A child’s temperament may also come into play, if siblings are on different wavelengths as far as personality goes, they might not get along very well. Think about a time that your just wanted to read a book, watch TV or do something on your own and there someone there who would not stop talking who kept interrupting or asking questions. Yeah, I bet you can and I also bet that you can remember how infuriating it can get.
When to intervene?
A good rule of thumb on whether or not to intervene in your children fighting is if there’s a physical altercation. If your children are just arguing, yelling, name calling, try to let them work it out themselves (within reason). If you always break up the fights, your kids may learn that Mom/Dad is going to come rescue me and fix my problem, rather than learning how to compromise and problem solve on their own.

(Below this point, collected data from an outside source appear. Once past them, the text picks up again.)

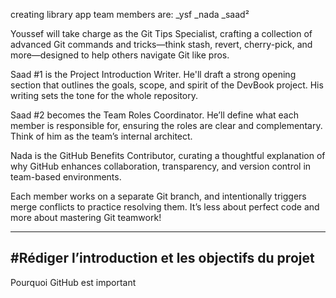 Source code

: creating library app 
team members are:
_ysf
_nada
_saad²



Youssef will take charge as the Git Tips Specialist, crafting a collection of advanced Git commands and tricks—think stash, revert, cherry-pick, and more—designed to help others navigate Git like pros.

Saad #1 is the Project Introduction Writer. He'll draft a strong opening section that outlines the goals, scope, and spirit of the DevBook project. His writing sets the tone for the whole repository.

Saad #2 becomes the Team Roles Coordinator. He’ll define what each member is responsible for, ensuring the roles are clear and complementary. Think of him as the team’s internal architect.

Nada is the GitHub Benefits Contributor, curating a thoughtful explanation of why GitHub enhances collaboration, transparency, and version control in team-based environments.

Each member works on a separate Git branch, and intentionally triggers merge conflicts to practice resolving them. It’s less about perfect code and more about mastering Git teamwork!

---------------
#Rédiger l’introduction et les objectifs du projet
---------------
Pourquoi GitHub est important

When sitting back isn’t an option, and you need to step in before the whole house implodes, it’s important that you work through the situation with your children. Don’t just stop the argument and send the kids on their way. Help your children process and problem solve the situation; ask them ways they could have handled the situation differently. Don’t turn it into the “blame game”, each child is equally responsible for fighting. Finally, try to get your children to a point where they can agree to a compromise; it may not be exactly want, but they may get some of what they want.
Reducing arguments
Setting ground rules for arguments can also be a good idea; putting boundaries in place for what is and what is not acceptable behaviors during arguments (you as a parent can also reinforce this in your home during your own disagreements with family).
Giving each child one-on-one attention can help reduce sibling rivalry and arguments, especially when spending time with them involves their own interests and needs.
You could also provide your children with a few toys or items that are solely theirs, that the item is off limits to the other sibling and vice versa, that way there is no doubt who the item belongs to. This cans give the kids a sense of ownership and individuality.
Spending some quality time together as a family may also help; watching a move, going to a park, playing a bored game can ease tension between the siblings while you get to spend time with both of them.
With all of that has been said, there will always be sibling arguments (even into adulthood), but as parents we can try and mitigate and mediate the arguments our children have. We may not win them all, and there may be times when the outcome is less than desirable by all parties involved,. But, we as parents can lay the groundwork for healthy sibling relationships (and relationships in general) with how we act and react to others in our home and community.